Artforum
Ian Bourland
15.03.2010
From: Bourland, Ian. “PICKS; Critic’s Picks: Tania Bruguera.” Artforum International Magazine, New York, United States (illust.)
Critics Pick
Ian Bourland
Tania Bruguera is a name familiar to anyone tuned in to the international biennial circuit. Less known are her actual installations, which are conceived in and for specific environments and are, in many cases, transient. As the recipient of the first Neuberger Exhibition Prize, Bruguera is now the focus of a painstakingly installed solo show that assembles more than a decade of her work for the first time.
“On the Political Imaginary,” however, is no mere rehearsal, and the avowedly committed character of the projects therein is augmented, but not lost, in translation. While performances that rely heavily on foreign constituencies, such as “Displacement,” 1998-99, or “Untitled (Moscow)/Trust Workshop,” 2007 do not benefit from the participation of the Cubans or Russians around whom they were conceived, they gain new life here when placed in dialogue with other worlds and with the museum itself–a juxtaposition with a Kongo figure from the Brooklyn Museum, and a wall cut that physically links the Moscow piece to another gallery.

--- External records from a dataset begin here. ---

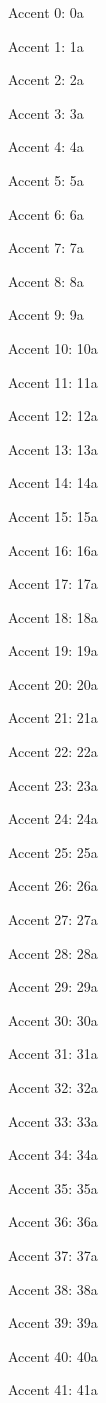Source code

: Accent 0: \accent0a

Accent 1: \accent1a

Accent 2: \accent2a

Accent 3: \accent3a

Accent 4: \accent4a

Accent 5: \accent5a

Accent 6: \accent6a

Accent 7: \accent7a

Accent 8: \accent8a

Accent 9: \accent9a

Accent 10: \accent10a

Accent 11: \accent11a

Accent 12: \accent12a

Accent 13: \accent13a

Accent 14: \accent14a

Accent 15: \accent15a

Accent 16: \accent16a

Accent 17: \accent17a

Accent 18: \accent18a

Accent 19: \accent19a

Accent 20: \accent20a

Accent 21: \accent21a

Accent 22: \accent22a

Accent 23: \accent23a

Accent 24: \accent24a

Accent 25: \accent25a

Accent 26: \accent26a

Accent 27: \accent27a

Accent 28: \accent28a

Accent 29: \accent29a

Accent 30: \accent30a

Accent 31: \accent31a

Accent 32: \accent32a

Accent 33: \accent33a

Accent 34: \accent34a

Accent 35: \accent35a

Accent 36: \accent36a

Accent 37: \accent37a

Accent 38: \accent38a

Accent 39: \accent39a

Accent 40: \accent40a

Accent 41: \accent41a

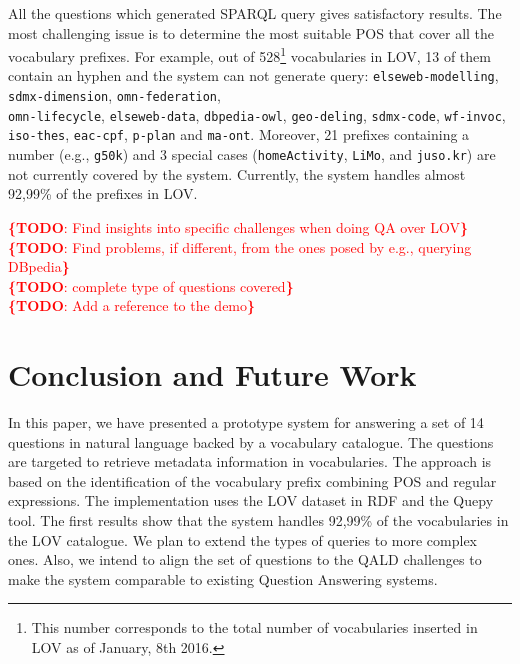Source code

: \documentclass[runningheads,a4paper]{llncs}
\newcommand{\todo}[1]{\noindent\textcolor{red}{{\bf \{TODO}: #1{\bf \}}}}
\begin{document}
All the questions which generated SPARQL query gives satisfactory results. The most challenging issue is to determine the most suitable POS that cover all the vocabulary prefixes. For example, out of 528\footnote{This number corresponds to the total number of vocabularies inserted in LOV as of January, 8th 2016.} vocabularies in LOV, 13 of them contain an hyphen and the system can not generate query: \texttt{elseweb-modelling}, \texttt{sdmx-dimension}, \texttt{omn-federation}, \\ \texttt{omn-lifecycle}, \texttt{elseweb-data}, \texttt{dbpedia-owl}, \texttt{geo-deling}, \texttt{sdmx-code}, \texttt{wf-invoc}, \texttt{iso-thes}, \texttt{eac-cpf}, \texttt{p-plan} and \texttt{ma-ont}. Moreover, 21 prefixes containing a number (e.g., \texttt{g50k}) and 3 special cases (\texttt{homeActivity}, \texttt{LiMo}, and \texttt{juso.kr}) are not currently covered by the system. Currently, the system handles almost 92,99\% of the prefixes in LOV.

\todo{Find insights into specific challenges when doing QA over LOV}\\
\todo{Find problems, if different, from the ones posed by e.g., querying DBpedia}\\
\todo{complete type of questions covered}\\
\todo{Add a reference to the demo}





\section{Conclusion and Future Work}
\label{sec:conclusion}
%

In this paper, we have presented a prototype system for answering a set of 14 questions in natural language backed by a vocabulary catalogue. The questions are targeted to retrieve metadata information in vocabularies. The approach is based on the identification of the vocabulary prefix combining POS and regular expressions. The implementation uses the LOV dataset in RDF and the Quepy tool. The first results show that the system handles 92,99\% of the vocabularies in the LOV catalogue. 
We plan to extend the types of queries to more complex ones. Also, we intend to align the set of questions to the QALD challenges to make the system comparable to existing Question Answering systems.  
\end{document}
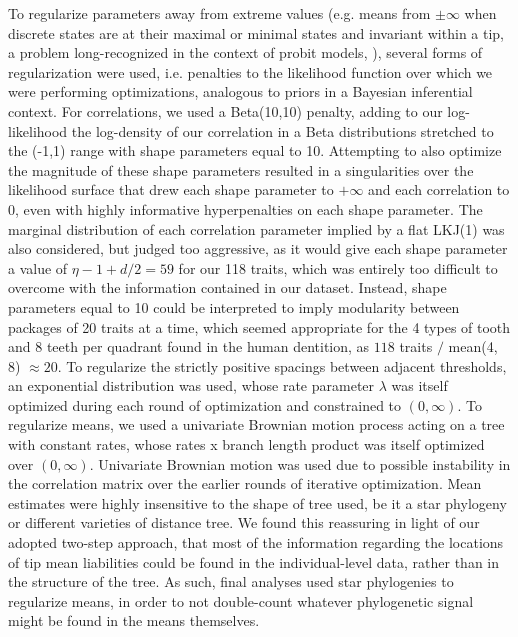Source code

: \documentclass[12pt, twocolumn, twoside]{article}
\begin{document}
To regularize parameters away from extreme values (e.g. means from $\pm\infty$ when discrete states are at their maximal or minimal states and invariant within a tip, a problem long-recognized in the context of probit models, \citealt{fisherCaseZeroSurvivors1935}), several forms of regularization were used, i.e. penalties to the likelihood function over which we were performing optimizations, analogous to priors in a Bayesian inferential context. For correlations, we used a Beta(10,10) penalty, adding to our log-likelihood the log-density of our correlation in a Beta distributions stretched to the (-1,1) range with shape parameters equal to 10. Attempting to also optimize the magnitude of these shape parameters resulted in a singularities over the likelihood surface that drew each shape parameter to $+\infty$ and each correlation to 0, even with highly informative hyperpenalties on each shape parameter. The marginal distribution of each correlation parameter implied by a flat LKJ(1) was also considered, but judged too aggressive, as it would give each shape parameter a value of $\eta - 1 + d / 2 = 59$ for our 118 traits, which was entirely too difficult to overcome with the information contained in our dataset. Instead, shape parameters equal to 10 could be interpreted to imply modularity between packages of 20 traits at a time, which seemed appropriate for the 4 types of tooth and 8 teeth per quadrant found in the human dentition, as $118$ traits $/$ mean(4, 8) $\approx 20$. To regularize the strictly positive spacings between adjacent thresholds, an exponential distribution was used, whose rate parameter $\lambda$ was itself optimized during each round of optimization and constrained to $(0, \infty)$. To regularize means, we used a univariate Brownian motion process acting on a tree with constant rates, whose rates x branch length product was itself optimized over $(0, \infty)$. Univariate Brownian motion was used due to possible instability in the correlation matrix over the earlier rounds of iterative optimization. Mean estimates were highly insensitive to the shape of tree used, be it a star phylogeny or different varieties of distance tree. We found this reassuring in light of our adopted two-step approach, that most of the information regarding the locations of tip mean liabilities could be found in the individual-level data, rather than in the structure of the tree. As such, final analyses used star phylogenies to regularize means, in order to not double-count whatever phylogenetic signal might be found in the means themselves.
\end{document}
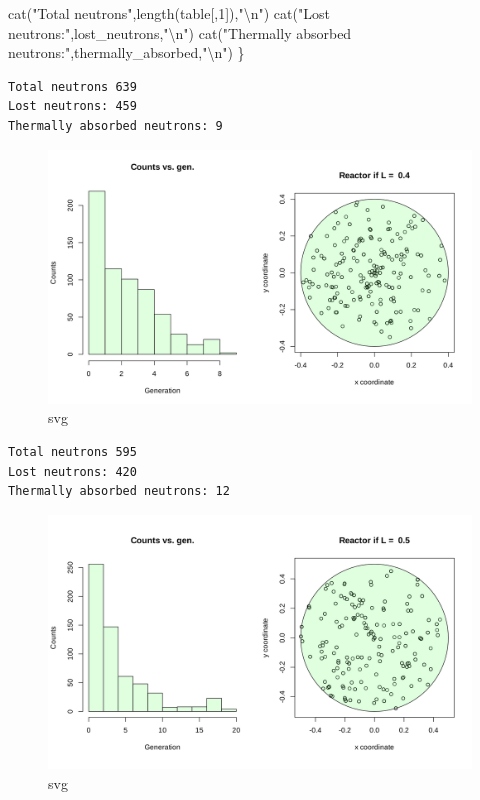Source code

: \documentclass[11pt]{article}
\newenvironment{Shaded}{}{}
\newcommand{\DecValTok}[1]{\textcolor[rgb]{0.25,0.63,0.44}{{#1}}}
\newcommand{\StringTok}[1]{\textcolor[rgb]{0.25,0.44,0.63}{{#1}}}
\newcommand{\FunctionTok}[1]{\textcolor[rgb]{0.02,0.16,0.49}{{#1}}}
\newcommand{\NormalTok}[1]{{#1}}
\newcommand{\SpecialCharTok}[1]{\textcolor[rgb]{0.25,0.44,0.63}{{#1}}}
\begin{document}
\begin{Shaded}
\begin{Highlighting}[]
        \FunctionTok{cat}\NormalTok{(}\StringTok{"Total neutrons"}\NormalTok{,}\FunctionTok{length}\NormalTok{(table[,}\DecValTok{1}\NormalTok{]),}\StringTok{"}\SpecialCharTok{\textbackslash{}n}\StringTok{"}\NormalTok{)}
        \FunctionTok{cat}\NormalTok{(}\StringTok{"Lost neutrons:"}\NormalTok{,lost\_neutrons,}\StringTok{"}\SpecialCharTok{\textbackslash{}n}\StringTok{"}\NormalTok{)}
        \FunctionTok{cat}\NormalTok{(}\StringTok{"Thermally absorbed neutrons:"}\NormalTok{,thermally\_absorbed,}\StringTok{"}\SpecialCharTok{\textbackslash{}n}\StringTok{"}\NormalTok{)           }
\NormalTok{\}}
\end{Highlighting}
\end{Shaded}

\begin{verbatim}
Total neutrons 639 
Lost neutrons: 459 
Thermally absorbed neutrons: 9 
\end{verbatim}

\begin{figure}
\centering
\includegraphics{output_7_1.svg}
\caption{svg}
\end{figure}

\begin{verbatim}
Total neutrons 595 
Lost neutrons: 420 
Thermally absorbed neutrons: 12 
\end{verbatim}

\begin{figure}
\centering
\includegraphics{output_7_3.svg}
\caption{svg}
\end{figure}
\end{document}
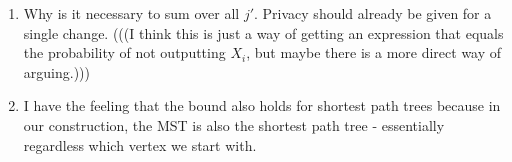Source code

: \documentclass{article}
\begin{document}
{%


\begin{enumerate}
    \item  Why is it necessary to sum over all $j'$. Privacy should already be given for a single change.  (((I think this is just a way of getting an expression that equals the probability of not outputting $X_i$, but maybe there is a more direct way of arguing.)))
    \item I have the feeling that the bound also holds for shortest path trees because in our construction, the MST is also the shortest path tree - essentially regardless which vertex we start with.
\end{enumerate}
}
\end{document}
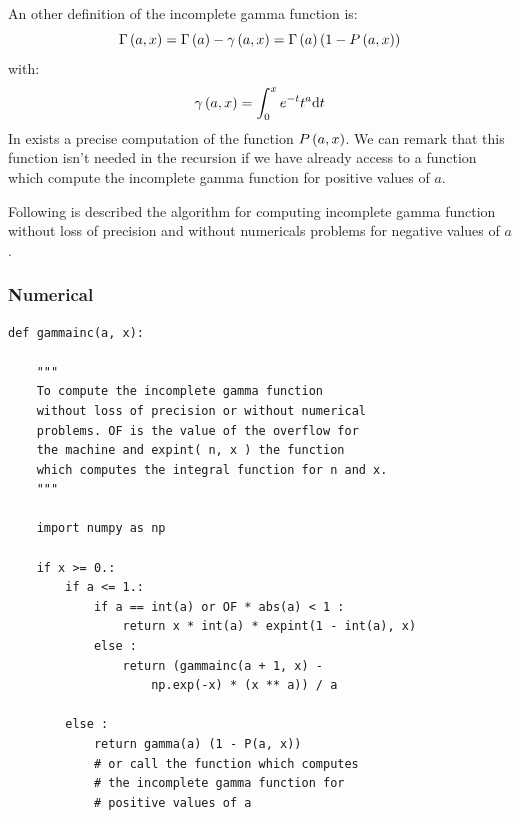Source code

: An other definition of the incomplete gamma function is:
%
\begin{equation}
    \Gamma\left({a,x}\right)=\Gamma\left({a}\right)-\gamma\left({a,x}\right)=\Gamma\left({a}\right)\left({1-P\left({a,x}\right)}\right)
\end{equation}
%
with:
%
\begin{equation}
    \gamma\left({a,x}\right)=\int_0^x{e^{-t}{t^{a}}{\rm{d}}{t}}
\end{equation}
%
In \citet{NumericalRecipes} exists a precise computation of the function
$P\left({a,x}\right)$. We can remark that this function isn't needed in the recursion
if we have already access to a function which compute the incomplete gamma
function for positive values of $a$.

Following is described the algorithm for computing incomplete gamma function
without loss of precision and without numericals problems for negative values
of $a$.
%
\subsubsection{Numerical}
%
\begin{verbatim}
def gammainc(a, x):

    """
    To compute the incomplete gamma function
    without loss of precision or without numerical
    problems. OF is the value of the overflow for
    the machine and expint( n, x ) the function
    which computes the integral function for n and x.
    """

    import numpy as np

    if x >= 0.:
        if a <= 1.:
            if a == int(a) or OF * abs(a) < 1 :
                return x * int(a) * expint(1 - int(a), x)
            else :
                return (gammainc(a + 1, x) -
                    np.exp(-x) * (x ** a)) / a

        else :
            return gamma(a) (1 - P(a, x))
            # or call the function which computes
            # the incomplete gamma function for
            # positive values of a
\end{verbatim}
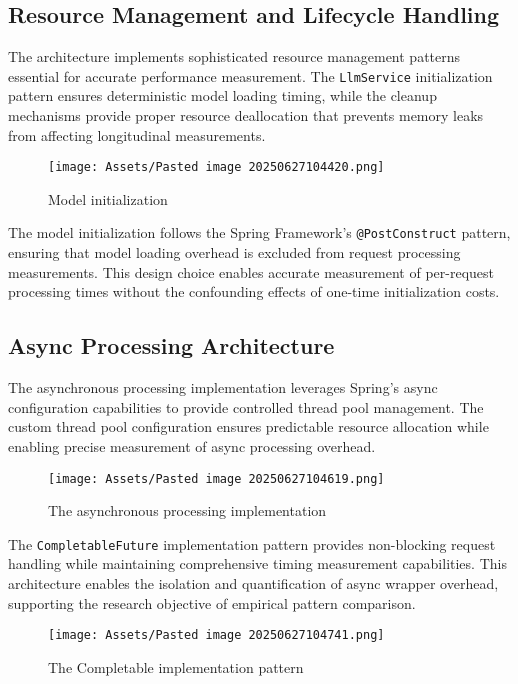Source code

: \subsection{Resource Management and Lifecycle Handling}

The architecture implements sophisticated resource management patterns essential for accurate performance measurement. The \texttt{LlmService} initialization pattern ensures deterministic model loading timing, while the cleanup mechanisms provide proper resource deallocation that prevents memory leaks from affecting longitudinal measurements.

\begin{figure}[H]
    \centering
    \texttt{[image: Assets/Pasted image 20250627104420.png]}
    \caption{Model initialization}
\end{figure}
The model initialization follows the Spring Framework's \texttt{@PostConstruct} pattern, ensuring that model loading overhead is excluded from request processing measurements. This design choice enables accurate measurement of per-request processing times without the confounding effects of one-time initialization costs.

\subsection{Async Processing Architecture}

The asynchronous processing implementation leverages Spring's async configuration capabilities to provide controlled thread pool management. The custom thread pool configuration ensures predictable resource allocation while enabling precise measurement of async processing overhead.

\begin{figure}[H]
    \centering
    \texttt{[image: Assets/Pasted image 20250627104619.png]}
    \caption{The asynchronous processing implementation}
\end{figure}

The \texttt{CompletableFuture} implementation pattern provides non-blocking request handling while maintaining comprehensive timing measurement capabilities. This architecture enables the isolation and quantification of async wrapper overhead, supporting the research objective of empirical pattern comparison.
\begin{figure}[H]
    \centering
    \texttt{[image: Assets/Pasted image 20250627104741.png]}
    \caption{The Completable implementation pattern}
\end{figure}

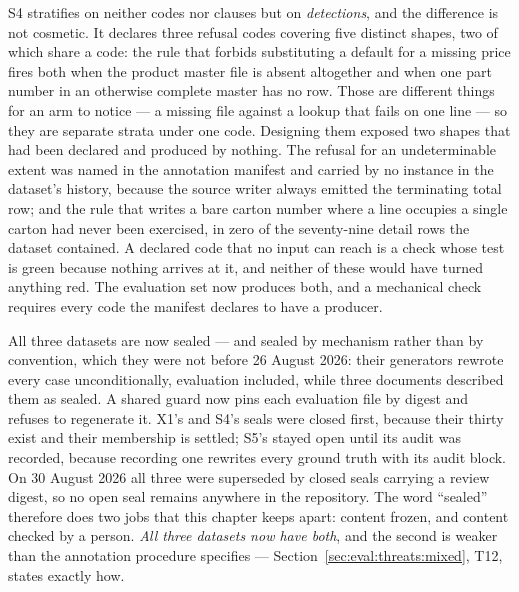 S4 stratifies on neither codes nor clauses but on \emph{detections}, and the difference is
not cosmetic. It declares three refusal codes covering five distinct shapes, two of which
share a code: the rule that forbids substituting a default for a missing price fires both
when the product master file is absent altogether and when one part number in an otherwise
complete master has no row. Those are different things for an arm to notice --- a missing
file against a lookup that fails on one line --- so they are separate strata under one code.
Designing them exposed two shapes that had been declared and produced by nothing. The
refusal for an undeterminable extent was named in the annotation manifest and carried by no
instance in the dataset's history, because the source writer always emitted the terminating
total row; and the rule that writes a bare carton number where a line occupies a single
carton had never been exercised, in zero of the seventy-nine detail rows the dataset
contained. A declared code that no input can reach is a check whose test is green because
nothing arrives at it, and neither of these would have turned anything red. The evaluation
set now produces both, and a mechanical check requires every code the manifest declares to
have a producer.

All three datasets are now sealed --- and sealed by mechanism rather than by convention,
which they were not before 26 August 2026: their generators rewrote every case
unconditionally, evaluation included, while three documents described them as sealed. A
shared guard now pins each evaluation file by digest and refuses to regenerate it. X1's and
S4's seals were closed first, because their thirty exist and their membership is settled;
S5's stayed open until its audit was recorded, because recording one rewrites every ground
truth with its audit block. On 30 August 2026 all three were superseded by closed seals
carrying a review digest, so no open seal remains anywhere in the repository. The word
``sealed'' therefore does two jobs that this chapter keeps apart: content frozen, and content
checked by a person. \emph{All three datasets now have both}, and the second is weaker than
the annotation procedure specifies --- Section~\ref{sec:eval:threats:mixed}, T12, states
exactly how.

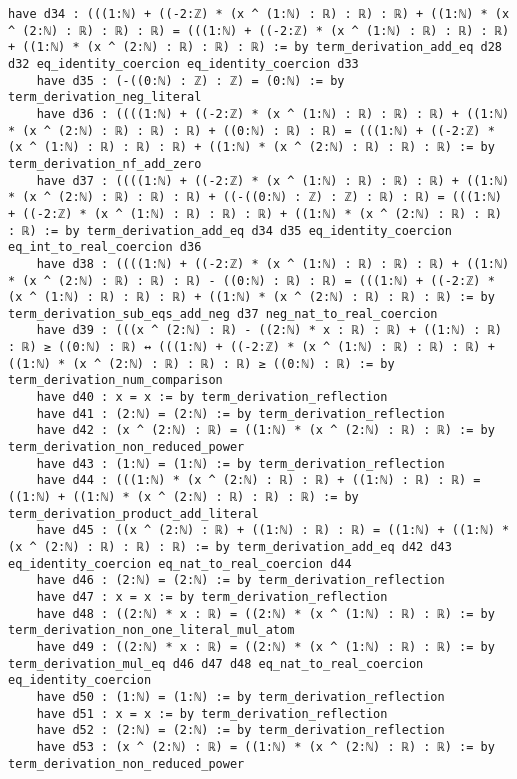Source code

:\documentclass{article}
\begin{document}
\begin{tcolorbox}[colback=white!10, width=\linewidth]
\begin{lstlisting}[language=Lean4]
    have d34 : (((1:ℕ) + ((-2:ℤ) * (x ^ (1:ℕ) : ℝ) : ℝ) : ℝ) + ((1:ℕ) * (x ^ (2:ℕ) : ℝ) : ℝ) : ℝ) = (((1:ℕ) + ((-2:ℤ) * (x ^ (1:ℕ) : ℝ) : ℝ) : ℝ) + ((1:ℕ) * (x ^ (2:ℕ) : ℝ) : ℝ) : ℝ) := by term_derivation_add_eq d28 d32 eq_identity_coercion eq_identity_coercion d33
    have d35 : (-((0:ℕ) : ℤ) : ℤ) = (0:ℕ) := by term_derivation_neg_literal
    have d36 : ((((1:ℕ) + ((-2:ℤ) * (x ^ (1:ℕ) : ℝ) : ℝ) : ℝ) + ((1:ℕ) * (x ^ (2:ℕ) : ℝ) : ℝ) : ℝ) + ((0:ℕ) : ℝ) : ℝ) = (((1:ℕ) + ((-2:ℤ) * (x ^ (1:ℕ) : ℝ) : ℝ) : ℝ) + ((1:ℕ) * (x ^ (2:ℕ) : ℝ) : ℝ) : ℝ) := by term_derivation_nf_add_zero
    have d37 : ((((1:ℕ) + ((-2:ℤ) * (x ^ (1:ℕ) : ℝ) : ℝ) : ℝ) + ((1:ℕ) * (x ^ (2:ℕ) : ℝ) : ℝ) : ℝ) + ((-((0:ℕ) : ℤ) : ℤ) : ℝ) : ℝ) = (((1:ℕ) + ((-2:ℤ) * (x ^ (1:ℕ) : ℝ) : ℝ) : ℝ) + ((1:ℕ) * (x ^ (2:ℕ) : ℝ) : ℝ) : ℝ) := by term_derivation_add_eq d34 d35 eq_identity_coercion eq_int_to_real_coercion d36
    have d38 : ((((1:ℕ) + ((-2:ℤ) * (x ^ (1:ℕ) : ℝ) : ℝ) : ℝ) + ((1:ℕ) * (x ^ (2:ℕ) : ℝ) : ℝ) : ℝ) - ((0:ℕ) : ℝ) : ℝ) = (((1:ℕ) + ((-2:ℤ) * (x ^ (1:ℕ) : ℝ) : ℝ) : ℝ) + ((1:ℕ) * (x ^ (2:ℕ) : ℝ) : ℝ) : ℝ) := by term_derivation_sub_eqs_add_neg d37 neg_nat_to_real_coercion
    have d39 : (((x ^ (2:ℕ) : ℝ) - ((2:ℕ) * x : ℝ) : ℝ) + ((1:ℕ) : ℝ) : ℝ) ≥ ((0:ℕ) : ℝ) ↔ (((1:ℕ) + ((-2:ℤ) * (x ^ (1:ℕ) : ℝ) : ℝ) : ℝ) + ((1:ℕ) * (x ^ (2:ℕ) : ℝ) : ℝ) : ℝ) ≥ ((0:ℕ) : ℝ) := by term_derivation_num_comparison
    have d40 : x = x := by term_derivation_reflection
    have d41 : (2:ℕ) = (2:ℕ) := by term_derivation_reflection
    have d42 : (x ^ (2:ℕ) : ℝ) = ((1:ℕ) * (x ^ (2:ℕ) : ℝ) : ℝ) := by term_derivation_non_reduced_power
    have d43 : (1:ℕ) = (1:ℕ) := by term_derivation_reflection
    have d44 : (((1:ℕ) * (x ^ (2:ℕ) : ℝ) : ℝ) + ((1:ℕ) : ℝ) : ℝ) = ((1:ℕ) + ((1:ℕ) * (x ^ (2:ℕ) : ℝ) : ℝ) : ℝ) := by term_derivation_product_add_literal
    have d45 : ((x ^ (2:ℕ) : ℝ) + ((1:ℕ) : ℝ) : ℝ) = ((1:ℕ) + ((1:ℕ) * (x ^ (2:ℕ) : ℝ) : ℝ) : ℝ) := by term_derivation_add_eq d42 d43 eq_identity_coercion eq_nat_to_real_coercion d44
    have d46 : (2:ℕ) = (2:ℕ) := by term_derivation_reflection
    have d47 : x = x := by term_derivation_reflection
    have d48 : ((2:ℕ) * x : ℝ) = ((2:ℕ) * (x ^ (1:ℕ) : ℝ) : ℝ) := by term_derivation_non_one_literal_mul_atom
    have d49 : ((2:ℕ) * x : ℝ) = ((2:ℕ) * (x ^ (1:ℕ) : ℝ) : ℝ) := by term_derivation_mul_eq d46 d47 d48 eq_nat_to_real_coercion eq_identity_coercion
    have d50 : (1:ℕ) = (1:ℕ) := by term_derivation_reflection
    have d51 : x = x := by term_derivation_reflection
    have d52 : (2:ℕ) = (2:ℕ) := by term_derivation_reflection
    have d53 : (x ^ (2:ℕ) : ℝ) = ((1:ℕ) * (x ^ (2:ℕ) : ℝ) : ℝ) := by term_derivation_non_reduced_power

\end{lstlisting}
\end{tcolorbox}
\end{document}
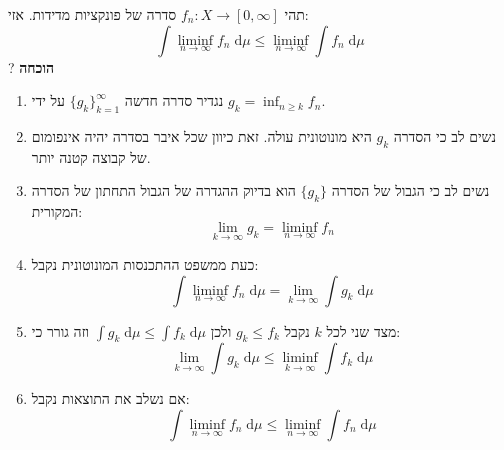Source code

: \documentclass{tstextbook}
\begin{document}
\begin{theorem}
תהי \(f_{n}:X\to \left[ 0,\infty \right]\) סדרה של פונקציות מדידות. אזי:
$$\int \liminf_{ n \to \infty }  f_{n}\;\mathrm{d} \mu \leq \liminf_{ n \to \infty } \int f_{n} \;\mathrm{d} \mu   $$
?
\textbf{הוכחה}

  \begin{enumerate}
    \item נגדיר סדרה חדשה \(\{ g_{k} \}_{k=1}^{\infty}\) על ידי \(g_{k}=\inf_{n\geq k}f_{n}\). 


    \item נשים לב כי הסדרה \(g_{k}\) היא מונוטונית עולה. זאת כיוון שכל איבר בסדרה יהיה אינפומום של קבוצה קטנה יותר. 


    \item נשים לב כי הגבול של הסדרה \(\{ g_{k} \}\) הוא בדיוק ההגדרה של הגבול התחתון של הסדרה המקורית: 
$$\lim_{ k \to \infty } g_{k}=\liminf_{ n \to \infty } f_{n} $$


    \item כעת ממשפט ההתכנסות המונוטונית נקבל: 
$$\int \liminf_{ n \to \infty } f_{n} \;\mathrm{d} \mu = \lim_{ k \to \infty } \int g_{k} \;\mathrm{d} \mu  $$


    \item מצד שני לכל \(k\) נקבל \(g_{k}\leq f_{k}\) ולכן \(\int g_{k} \;\mathrm{d} \mu \leq \int f_{k} \;\mathrm{d} \mu\) וזה גורר כי: 
$$\lim_{ k \to \infty } \int g_{k} \;\mathrm{d} \mu \leq \liminf_{ k \to \infty }   \int f_{k} \;\mathrm{d} \mu $$


    \item אם נשלב את התוצאות נקבל: 
$$\int \liminf_{ n \to \infty }  f_{n}\;\mathrm{d} \mu \leq \liminf_{ n \to \infty } \int f_{n} \;\mathrm{d} \mu   $$


  \end{enumerate}
\end{theorem}
\end{document}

The vitality of these works also owes much to the presence of live performers who inhabit the installations, their presence at once subtle yet critical to the success of an intentionally dialogic process of display and spectatorship. There is certainly a political leitmotif running through the installations, but the works never feel didactic, inviting their participants to make choices and draw their own conclusions, to act out the democratic impulses that course through the work rather than ingesting ideas wholesale. While it is easy of late to be cynical about the social potential of contemporary art (relationality, performance, “politics”), Bruguera’s balance of erudition and viscerality might make a believer out of you.